これはゾクゾクした。読んでて鳥肌たちまくりです!
生理的嫌悪感を見事に刺激してくれました。
扉にかかった指ぐらいなら、ゾクぐらいで済んだのに、芽が生えてきたら、もう!
脳内映像が一気にきて、ぷちぷちしてるところなんて音付きで再生されてやばかったです。
とまあ、そのあたりはさておき、<異端>により、入ることはできても、出ることはできない閉ざされた空間で繰り広げられる惨劇は、いつになくピンチの連続でドキドキです。
これまではどちらかといえば、泡禍を起こしているのは誰?という謎が主だったのに、今回はその部分は既に終わっていて、倒せない敵と対峙しなければならない恐怖がありありと伝わってきます。
あと、これまでにない雪乃の迷いというか、焦りが感じられると、なんともいえない気持ちになってきますね。

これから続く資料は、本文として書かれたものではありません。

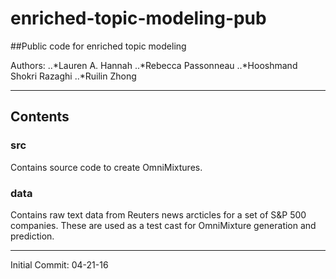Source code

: enriched-topic-modeling-pub
===========================

##Public code for enriched topic modeling


Authors:
..*Lauren A. Hannah
..*Rebecca Passonneau
..*Hooshmand Shokri Razaghi
..*Ruilin Zhong

---------------------------------------

## Contents

### src

Contains source code to create OmniMixtures.

### data

Contains raw text data from Reuters news arcticles for a set of S&P 500 companies. These are used as a test cast for OmniMixture generation and prediction.

---------------------------------------

Initial Commit: 04-21-16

もう少し蒼衣を頼っても……と思うんですが、彼女のプライドがそれを許さないようなので、うーん。変にこじれないといいんだけどなあ。
なまじ蒼衣が雪乃の騎士然としてるので、よけいそう思うのかもしれませんが、いま起きている現象から逃れるには、蒼衣の力が必要になることは間違いないでしょう。
いばら姫の物語をどうやって解釈していくのか楽しみです。